What about when Adams is touring and presenting these songs in the live realm, when he has that special moment of connection with an audience is that important to him too?

“I mean even more so,” he offers. “I think more than anything the live format part of this is probably the most important. I mean the live set-up that we have now and the way I’m doing it, it gives me about 25 songs a night pretty much to get up and go from one side of my catalogue to the other — there’s never been a time where that hasn’t felt really urgent to me.

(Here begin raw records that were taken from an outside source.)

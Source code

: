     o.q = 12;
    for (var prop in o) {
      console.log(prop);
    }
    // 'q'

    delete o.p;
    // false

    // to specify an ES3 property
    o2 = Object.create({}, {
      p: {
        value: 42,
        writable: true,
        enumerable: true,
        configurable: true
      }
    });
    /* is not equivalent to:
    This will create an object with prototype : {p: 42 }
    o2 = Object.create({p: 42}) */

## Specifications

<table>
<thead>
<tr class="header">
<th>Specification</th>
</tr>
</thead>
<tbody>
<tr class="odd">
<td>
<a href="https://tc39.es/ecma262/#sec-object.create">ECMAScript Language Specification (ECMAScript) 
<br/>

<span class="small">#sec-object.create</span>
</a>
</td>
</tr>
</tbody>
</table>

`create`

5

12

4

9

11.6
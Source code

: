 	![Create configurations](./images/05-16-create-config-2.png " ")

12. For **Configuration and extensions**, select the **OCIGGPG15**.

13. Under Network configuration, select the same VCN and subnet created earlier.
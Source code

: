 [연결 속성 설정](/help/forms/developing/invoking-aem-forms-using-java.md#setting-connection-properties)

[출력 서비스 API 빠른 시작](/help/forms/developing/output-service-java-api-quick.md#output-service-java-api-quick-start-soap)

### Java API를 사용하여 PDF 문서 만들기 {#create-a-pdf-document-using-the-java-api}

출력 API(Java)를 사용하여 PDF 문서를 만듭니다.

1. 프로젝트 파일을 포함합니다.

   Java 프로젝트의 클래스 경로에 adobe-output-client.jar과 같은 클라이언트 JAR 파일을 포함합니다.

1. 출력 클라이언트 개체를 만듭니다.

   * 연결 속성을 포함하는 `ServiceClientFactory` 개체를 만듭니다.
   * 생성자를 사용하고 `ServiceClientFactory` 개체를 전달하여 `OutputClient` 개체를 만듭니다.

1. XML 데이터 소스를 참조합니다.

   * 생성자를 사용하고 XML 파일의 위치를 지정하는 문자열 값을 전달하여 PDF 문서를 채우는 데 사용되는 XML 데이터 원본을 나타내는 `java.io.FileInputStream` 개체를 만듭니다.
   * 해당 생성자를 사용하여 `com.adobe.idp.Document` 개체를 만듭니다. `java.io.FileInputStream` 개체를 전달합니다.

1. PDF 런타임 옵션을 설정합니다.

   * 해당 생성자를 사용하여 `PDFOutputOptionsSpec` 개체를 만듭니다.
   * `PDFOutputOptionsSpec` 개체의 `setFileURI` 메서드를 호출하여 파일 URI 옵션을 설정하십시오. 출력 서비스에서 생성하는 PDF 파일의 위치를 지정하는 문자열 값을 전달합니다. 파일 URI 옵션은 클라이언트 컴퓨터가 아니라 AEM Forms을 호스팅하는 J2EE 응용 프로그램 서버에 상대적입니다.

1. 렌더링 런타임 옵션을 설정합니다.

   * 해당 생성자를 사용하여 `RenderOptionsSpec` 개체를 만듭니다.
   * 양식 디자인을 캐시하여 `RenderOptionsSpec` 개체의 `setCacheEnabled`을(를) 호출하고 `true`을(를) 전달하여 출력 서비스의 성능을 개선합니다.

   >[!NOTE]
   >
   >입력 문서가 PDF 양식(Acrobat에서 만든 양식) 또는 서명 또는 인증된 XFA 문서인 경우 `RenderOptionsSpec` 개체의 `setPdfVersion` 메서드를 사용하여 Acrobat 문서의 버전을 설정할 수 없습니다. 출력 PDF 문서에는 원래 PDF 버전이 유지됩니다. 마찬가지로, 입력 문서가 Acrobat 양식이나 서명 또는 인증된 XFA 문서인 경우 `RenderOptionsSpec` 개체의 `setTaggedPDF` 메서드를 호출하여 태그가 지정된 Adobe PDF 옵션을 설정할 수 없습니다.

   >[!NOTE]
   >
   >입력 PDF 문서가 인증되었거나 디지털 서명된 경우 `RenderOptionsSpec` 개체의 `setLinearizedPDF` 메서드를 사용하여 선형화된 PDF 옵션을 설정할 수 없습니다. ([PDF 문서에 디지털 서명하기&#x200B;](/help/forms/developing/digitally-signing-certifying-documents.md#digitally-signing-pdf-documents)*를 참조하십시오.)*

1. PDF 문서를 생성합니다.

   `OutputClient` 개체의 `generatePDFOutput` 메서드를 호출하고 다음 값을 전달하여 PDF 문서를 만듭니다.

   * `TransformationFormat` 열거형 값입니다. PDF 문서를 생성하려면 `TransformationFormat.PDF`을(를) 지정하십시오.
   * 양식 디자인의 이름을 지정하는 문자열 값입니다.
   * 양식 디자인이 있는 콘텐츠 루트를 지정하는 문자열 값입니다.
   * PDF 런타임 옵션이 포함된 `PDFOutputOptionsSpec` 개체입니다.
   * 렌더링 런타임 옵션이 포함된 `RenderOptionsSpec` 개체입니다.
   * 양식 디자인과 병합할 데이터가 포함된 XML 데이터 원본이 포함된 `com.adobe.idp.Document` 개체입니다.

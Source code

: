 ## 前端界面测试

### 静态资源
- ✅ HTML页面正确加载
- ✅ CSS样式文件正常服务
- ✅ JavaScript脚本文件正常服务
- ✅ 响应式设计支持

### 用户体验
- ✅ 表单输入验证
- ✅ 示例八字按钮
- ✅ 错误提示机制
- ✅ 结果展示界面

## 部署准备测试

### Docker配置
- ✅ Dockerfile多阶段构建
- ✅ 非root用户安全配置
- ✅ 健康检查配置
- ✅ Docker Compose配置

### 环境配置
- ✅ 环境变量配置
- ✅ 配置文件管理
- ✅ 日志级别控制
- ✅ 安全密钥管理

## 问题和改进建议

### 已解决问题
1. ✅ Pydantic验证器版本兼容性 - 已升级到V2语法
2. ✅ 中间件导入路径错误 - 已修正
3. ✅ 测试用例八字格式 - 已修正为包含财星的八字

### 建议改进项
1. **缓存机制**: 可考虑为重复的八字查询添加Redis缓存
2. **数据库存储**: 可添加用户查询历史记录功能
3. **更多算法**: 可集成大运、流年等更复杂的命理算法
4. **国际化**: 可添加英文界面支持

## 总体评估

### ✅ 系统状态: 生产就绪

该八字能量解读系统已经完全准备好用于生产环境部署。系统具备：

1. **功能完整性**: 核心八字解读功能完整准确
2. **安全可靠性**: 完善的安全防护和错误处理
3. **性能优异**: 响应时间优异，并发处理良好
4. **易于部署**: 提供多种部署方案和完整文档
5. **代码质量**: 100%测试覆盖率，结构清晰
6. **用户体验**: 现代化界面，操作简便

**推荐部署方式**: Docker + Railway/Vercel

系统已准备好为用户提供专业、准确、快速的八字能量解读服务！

“Lately if anything I kind of feel like if anything the set-lists and the fact that I’m running through 16 different records and we’re doing so many people and there’s so much of a stage set-up but it’s still kind of loose, I think I feel more like myself onstage — more like a songwriter and more like a guitar player — than I ever have.

“And I’ve lucked into such a great band, and it’s such a great crew. It will be a brand new and finally a very redemptive feeling to bring an actual tour down to Australia where I actually have the production that I’m used to here [in the States], where I’m finally bringing what it’s like to experience an entire show here for me. That’s what I think I’m looking forward to the most."